Entonces Dios pronuncia estas palabras terribles: "Les ocurrirá exactamente como han dicho; todos los que se negaron a entrar y murmuraron contra mí, morirán en el desierto como dijeron." (Nm 14:28,29)

A partir de allí empieza ese largo peregrinar errante de un lugar a otro, en el que la paciencia de Dios y la de Moisés fue tantas veces probada y en el que misericordia de Dios fue puesta tantas veces de manifiesto.

Cumplidos 40 años de peregrinaje, una nueva generación de adultos se había levantado y había sustituido a la antigua. Nuevamente el pueblo fue llevado hasta la frontera de la tierra que Dios había prometido a sus mayores. Pero Dios le dice a Moisés: Tú no entrarás con ellos a la tierra que fluye leche y miel; otro será el que los guíe y reparta a cada tribu su heredad. (Dt 3:23-28)

¡Qué desilusión para Moisés! ¡La meta por la cual él había luchado tanto se le esfumaba de las manos! Por fin había llegado al final de su camino y estaba a punto de culminar la obra que Dios le había encomendado, y Dios le dice: “Tú no, sino Josué los introducirá.”

Pero Moisés no se rebela sino se somete y suplica: “Déjame al menos contemplar la tierra ansiada de lejos.” Moisés escala el monte Nebo y llega a la cumbre donde ha de morir. Allí en la cima, Dios le muestra la tierra que Él juró a Abraham que un día sería suya (Dt 34:1-5).

¿Qué es lo que contempla Moisés de lejos? La tierra prometida con la cual él había soñado durante años y en la que no llegó a entrar, estando a sus puertas. ¿Qué es la tierra prometida para nosotros que no vivimos en aquellos tiempos? Es la salvación en Cristo. El lugar de reposo que hemos alcanzado ya en esta vida los que hemos creído en su mensaje (Hb 4:1-3), y que nos anuncia otra tierra de reposo más sublime a la que llegaremos al final de nuestro camino (Hb 4:9-11). ¡No! ¡Moisés no ha fracasado! Él cumplió la misión que el Señor le había encomendado. Cumplida su tarea, Dios se lo llevó consigo a gozar de los frutos de sus trabajos y otro hombre más joven que él tomó su lugar. Ese es el destino humano. (Nota)
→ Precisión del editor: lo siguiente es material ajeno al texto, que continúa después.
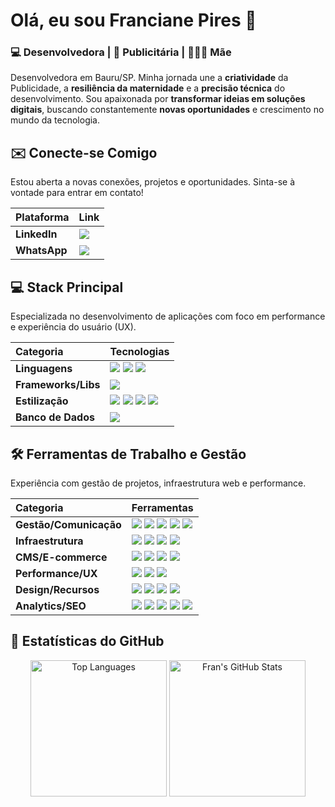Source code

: # Olá, eu sou Franciane Pires 👋

### 💻 Desenvolvedora | 📢 Publicitária |  👩‍👧‍👦 Mãe 

Desenvolvedora em Bauru/SP. Minha jornada une a **criatividade** da Publicidade, a **resiliência da maternidade** e a **precisão técnica** do desenvolvimento. Sou apaixonada por **transformar ideias em soluções digitais**, buscando constantemente **novas oportunidades** e crescimento no mundo da tecnologia.



## ✉️ Conecte-se Comigo

Estou aberta a novas conexões, projetos e oportunidades. Sinta-se à vontade para entrar em contato!

| Plataforma | Link |
| :--- | :--- |
| **LinkedIn** | <a href="https://www.linkedin.com/in/franciane-pires/" target="_blank"> <img src="https://img.shields.io/badge/LinkedIn-0077B5?style=for-the-badge&logo=linkedin&logoColor=white"> </a> |
| **WhatsApp** | <a href="https://wa.me/5514998098786" target="_blank"> <img src="https://img.shields.io/badge/WhatsApp-25D366?style=for-the-badge&logo=whatsapp&logoColor=white"> </a> |



## 💻 Stack Principal

Especializada no desenvolvimento de aplicações com foco em performance e experiência do usuário (UX).

| Categoria | Tecnologias |
| :--- | :--- |
| **Linguagens** | <img src="https://img.shields.io/badge/JavaScript-323330?style=for-the-badge&logo=javascript&logoColor=F7DF1E"> <img src="https://img.shields.io/badge/TypeScript-007ACC?style=for-the-badge&logo=typescript&logoColor=white"> <img src="https://img.shields.io/badge/Python-3776AB?style=for-the-badge&logo=python&logoColor=white"> |
| **Frameworks/Libs** | <img src="https://img.shields.io/badge/React-20232A?style=for-the-badge&logo=react&logoColor=61DAFB"> |
| **Estilização** | <img src="https://img.shields.io/badge/HTML5-E34F26?style=for-the-badge&logo=html5&logoColor=white"> <img src="https://img.shields.io/badge/CSS3-1572B6?style=for-the-badge&logo=css3&logoColor=whit"> <img src="https://img.shields.io/badge/styled--components-DB7093?style=for-the-badge&logo=styled-components&logoColor=white"> <img src="https://img.shields.io/badge/Tailwind_CSS-38B2AC?style=for-the-badge&logo=tailwind-css&logoColor=white"> |
| **Banco de Dados** | <img src="https://img.shields.io/badge/MySQL-00000F?style=for-the-badge&logo=mysql&logoColor=white"> |



## 🛠️ Ferramentas de Trabalho e Gestão

Experiência com gestão de projetos, infraestrutura web e performance.

| Categoria | Ferramentas |
| :--- | :--- |
| **Gestão/Comunicação** | <img src="https://img.shields.io/badge/Trello-0052CC?style=for-the-badge&logo=trello&logoColor=white"> <img src="https://img.shields.io/badge/Notion-000000?style=for-the-badge&logo=notion&logoColor=white"> <img src="https://img.shields.io/badge/Airtable-18BFFF?style=for-the-badge&logo=Airtable&logoColor=white"> <img src="https://img.shields.io/badge/monday.com-0073ea?style=for-the-badge&logo=monday.com&logoColor=white"> <img src="https://img.shields.io/badge/Discord-7289DA?style=for-the-badge&logo=discord&logoColor=white"> |
| **Infraestrutura** | <img src="https://img.shields.io/badge/Cloudflare-F38020?style=for-the-badge&logo=cloudflare&logoColor=white"> <img src="https://img.shields.io/badge/Hostgator-00B2B8?style=for-the-badge&logo=hostgator&logoColor=white"> <img src="https://img.shields.io/badge/Hostinger-4040F2?style=for-the-badge&logo=hostinger&logoColor=white"> <img src="https://img.shields.io/badge/WHM-00B3E6?style=for-the-badge&logo=cpanel&logoColor=white"> |
| **CMS/E-commerce** | <img src="https://img.shields.io/badge/WordPress-21759B?style=for-the-badge&logo=wordpress&logoColor=white"> <img src="https://img.shields.io/badge/Shopify-7AB55C?style=for-the-badge&logo=shopify&logoColor=white"> <img src="https://img.shields.io/badge/Loja_Integrada-A21F6B?style=for-the-badge"> <img src="https://img.shields.io/badge/Tray-2A337A?style=for-the-badge"> |
| **Performance/UX** | <img src="https://img.shields.io/badge/PageSpeed_Insights-000000?style=for-the-badge&logo=google-pagespeed-insights&logoColor=white"> <img src="https://img.shields.io/badge/GTmetrix-377DFF?style=for-the-badge&logo=gtmetrix&logoColor=white"> <img src="https://img.shields.io/badge/reCAPTCHA-434343?style=for-the-badge&logo=recaptcha&logoColor=white"> |
| **Design/Recursos** | <img src="https://img.shields.io/badge/Figma-F24E1E?style=for-the-badge&logo=figma&logoColor=white"> <img src="https://img.shields.io/badge/Freepik-2D333B?style=for-the-badge&logo=freepik&logoColor=000000"> <img src="https://img.shields.io/badge/Flaticon-353C4D?style=for-the-badge&logo=flaticon&logoColor=white"> <img src="https://img.shields.io/badge/Font_Awesome-528DD7?style=for-the-badge&logo=fontawesome&logoColor=white"> |
| **Analytics/SEO** | <img src="https://img.shields.io/badge/Google_Analytics-E37400?style=for-the-badge&logo=google-analytics&logoColor=white"> <img src="https://img.shields.io/badge/Google_Tag_Manager-009596?style=for-the-badge&logo=google-tag-manager&logoColor=white"> <img src="https://img.shields.io/badge/Search_Console-4285F4?style=for-the-badge&logo=google-search-console&logoColor=white"> <img src="https://img.shields.io/badge/Curator.io-0080FF?style=for-the-badge"> <img src="https://img.shields.io/badge/Black_List-202020?style=for-the-badge"> |



## 🚀 Estatísticas do GitHub

<p align="center">
  <img height="218px" src="https://github-readme-stats.vercel.app/api/top-langs/?username=Franppires&layout=compact&langs_count=6&theme=radical&title_color=61DAFB&text_color=999999&bg_color=191919" alt="Top Languages">
  <img height="218px" src="https://github-readme-stats.vercel.app/api?username=Franppires&show_icons=true&theme=radical&title_color=61DAFB&text_color=999999&bg_color=191919" alt="Fran's GitHub Stats">
</p>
Si a nosotros no nos es dado ver con nuestros propios ojos el cumplimiento de todas nuestras metas en el Señor, tengamos por seguro que Dios no las archivará ni las olvidará cuando nos hayamos ido, sino que suscitará a otros que terminen de realizar lo que nosotros hemos empezado. Ningún esfuerzo se pierde en el Señor, ninguna oración ferviente deja de ser contestada. Todos nuestros esfuerzos, todos nuestros sufrimientos, todas nuestras lágrimas son atesoradas en su redoma y todas formarán parte de la corona que Dios ha prometido a los que le son fieles.

Nota: Quizá habría que decir: “menos joven que él”, porque Josué tenía 80 años cuando sucedió a Moisés.


NB. El texto de este artículo y del siguiente del mismo título constituyeron charlas que se transmitieron por radio a finales de octubre de 1999. Se publican ahora por primera vez.